EXERCISE PROMPT: Copy every entry exactly as given, minus the images.

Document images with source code
= = = = =

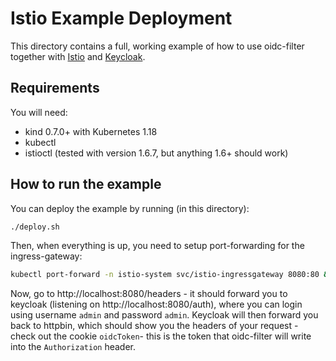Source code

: # Istio Example Deployment

This directory contains a full, working example of how to use oidc-filter together with [Istio](https://istio.io) and [Keycloak](https://keycloak.org).

## Requirements

You will need:

- kind 0.7.0+ with Kubernetes 1.18
- kubectl
- istioctl (tested with version 1.6.7, but anything 1.6+ should work)

## How to run the example

You can deploy the example by running (in this directory):

```bash
./deploy.sh
```

Then, when everything is up, you need to setup port-forwarding for the ingress-gateway:

```bash
kubectl port-forward -n istio-system svc/istio-ingressgateway 8080:80 &
```

Now, go to http://localhost:8080/headers - it should forward you to keycloak (listening on http://localhost:8080/auth), where you can login using username `admin` and password `admin`. Keycloak will then forward you back to httpbin, which should show you the headers of your request - check out the cookie `oidcToken`- this is the token that oidc-filter will write into the `Authorization` header.

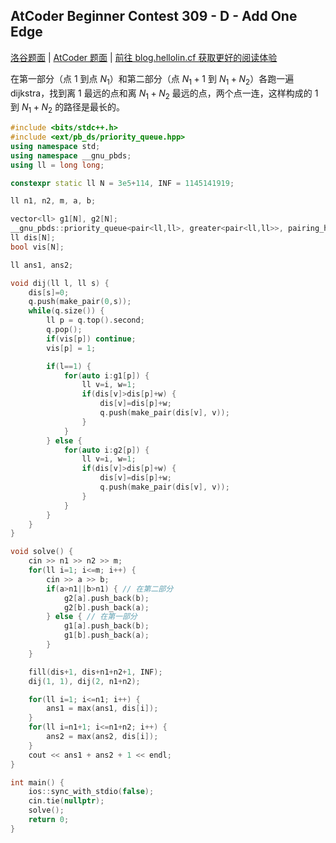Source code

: ## AtCoder Beginner Contest 309 - D - Add One Edge

[洛谷题面](https://www.luogu.com.cn/problem/AT_abc309_d) | [AtCoder 题面](https://atcoder.jp/contests/abc309/tasks/abc309_d) | [前往 blog.hellolin.cf 获取更好的阅读体验](https://blog.hellolin.cf/articles/c9c216c5.html)

在第一部分（点 $1$ 到点 $N_1$）和第二部分（点 $N_1+1$ 到 $N_1+N_2$）各跑一遍 dijkstra，找到离 $1$ 最远的点和离 $N_1+N_2$ 最远的点，两个点一连，这样构成的 $1$ 到 $N_1+N_2$ 的路径是最长的。

``` cpp
#include <bits/stdc++.h>
#include <ext/pb_ds/priority_queue.hpp>
using namespace std;
using namespace __gnu_pbds;
using ll = long long;

constexpr static ll N = 3e5+114, INF = 1145141919;

ll n1, n2, m, a, b;

vector<ll> g1[N], g2[N];
__gnu_pbds::priority_queue<pair<ll,ll>, greater<pair<ll,ll>>, pairing_heap_tag> q;
ll dis[N];
bool vis[N];

ll ans1, ans2;

void dij(ll l, ll s) {
    dis[s]=0;
    q.push(make_pair(0,s));
    while(q.size()) {
        ll p = q.top().second;
        q.pop();
        if(vis[p]) continue;
        vis[p] = 1;

        if(l==1) {
            for(auto i:g1[p]) {
                ll v=i, w=1;
                if(dis[v]>dis[p]+w) {
                    dis[v]=dis[p]+w;
                    q.push(make_pair(dis[v], v));
                }
            }
        } else {
            for(auto i:g2[p]) {
                ll v=i, w=1;
                if(dis[v]>dis[p]+w) {
                    dis[v]=dis[p]+w;
                    q.push(make_pair(dis[v], v));
                }
            }
        }
    }
}

void solve() {
    cin >> n1 >> n2 >> m;
    for(ll i=1; i<=m; i++) {
        cin >> a >> b;
        if(a>n1||b>n1) { // 在第二部分
            g2[a].push_back(b);
            g2[b].push_back(a);
        } else { // 在第一部分
            g1[a].push_back(b);
            g1[b].push_back(a);
        }
    }

    fill(dis+1, dis+n1+n2+1, INF);
    dij(1, 1), dij(2, n1+n2);

    for(ll i=1; i<=n1; i++) {
        ans1 = max(ans1, dis[i]);
    }
    for(ll i=n1+1; i<=n1+n2; i++) {
        ans2 = max(ans2, dis[i]);
    }
    cout << ans1 + ans2 + 1 << endl;
}

int main() {
    ios::sync_with_stdio(false);
    cin.tie(nullptr);
    solve();
    return 0;
}
```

= = = = =

ANSWER BOX:
Source code

: # Istio Example Deployment

This directory contains a full, working example of how to use oidc-filter together with [Istio](https://istio.io) and [Keycloak](https://keycloak.org).

## Requirements

You will need:

- kind 0.7.0+ with Kubernetes 1.18
- kubectl
- istioctl (tested with version 1.6.7, but anything 1.6+ should work)

## How to run the example

You can deploy the example by running (in this directory):

```bash
./deploy.sh
```

Then, when everything is up, you need to setup port-forwarding for the ingress-gateway:

```bash
kubectl port-forward -n istio-system svc/istio-ingressgateway 8080:80 &
```

Now, go to http://localhost:8080/headers - it should forward you to keycloak (listening on http://localhost:8080/auth), where you can login using username `admin` and password `admin`. Keycloak will then forward you back to httpbin, which should show you the headers of your request - check out the cookie `oidcToken`- this is the token that oidc-filter will write into the `Authorization` header.

Source code

: ## AtCoder Beginner Contest 309 - D - Add One Edge

[洛谷题面](https://www.luogu.com.cn/problem/AT_abc309_d) | [AtCoder 题面](https://atcoder.jp/contests/abc309/tasks/abc309_d) | [前往 blog.hellolin.cf 获取更好的阅读体验](https://blog.hellolin.cf/articles/c9c216c5.html)

在第一部分（点 $1$ 到点 $N_1$）和第二部分（点 $N_1+1$ 到 $N_1+N_2$）各跑一遍 dijkstra，找到离 $1$ 最远的点和离 $N_1+N_2$ 最远的点，两个点一连，这样构成的 $1$ 到 $N_1+N_2$ 的路径是最长的。

``` cpp
#include <bits/stdc++.h>
#include <ext/pb_ds/priority_queue.hpp>
using namespace std;
using namespace __gnu_pbds;
using ll = long long;

constexpr static ll N = 3e5+114, INF = 1145141919;

ll n1, n2, m, a, b;

vector<ll> g1[N], g2[N];
__gnu_pbds::priority_queue<pair<ll,ll>, greater<pair<ll,ll>>, pairing_heap_tag> q;
ll dis[N];
bool vis[N];

ll ans1, ans2;

void dij(ll l, ll s) {
    dis[s]=0;
    q.push(make_pair(0,s));
    while(q.size()) {
        ll p = q.top().second;
        q.pop();
        if(vis[p]) continue;
        vis[p] = 1;

        if(l==1) {
            for(auto i:g1[p]) {
                ll v=i, w=1;
                if(dis[v]>dis[p]+w) {
                    dis[v]=dis[p]+w;
                    q.push(make_pair(dis[v], v));
                }
            }
        } else {
            for(auto i:g2[p]) {
                ll v=i, w=1;
                if(dis[v]>dis[p]+w) {
                    dis[v]=dis[p]+w;
                    q.push(make_pair(dis[v], v));
                }
            }
        }
    }
}

void solve() {
    cin >> n1 >> n2 >> m;
    for(ll i=1; i<=m; i++) {
        cin >> a >> b;
        if(a>n1||b>n1) { // 在第二部分
            g2[a].push_back(b);
            g2[b].push_back(a);
        } else { // 在第一部分
            g1[a].push_back(b);
            g1[b].push_back(a);
        }
    }

    fill(dis+1, dis+n1+n2+1, INF);
    dij(1, 1), dij(2, n1+n2);

    for(ll i=1; i<=n1; i++) {
        ans1 = max(ans1, dis[i]);
    }
    for(ll i=n1+1; i<=n1+n2; i++) {
        ans2 = max(ans2, dis[i]);
    }
    cout << ans1 + ans2 + 1 << endl;
}

int main() {
    ios::sync_with_stdio(false);
    cin.tie(nullptr);
    solve();
    return 0;
}
```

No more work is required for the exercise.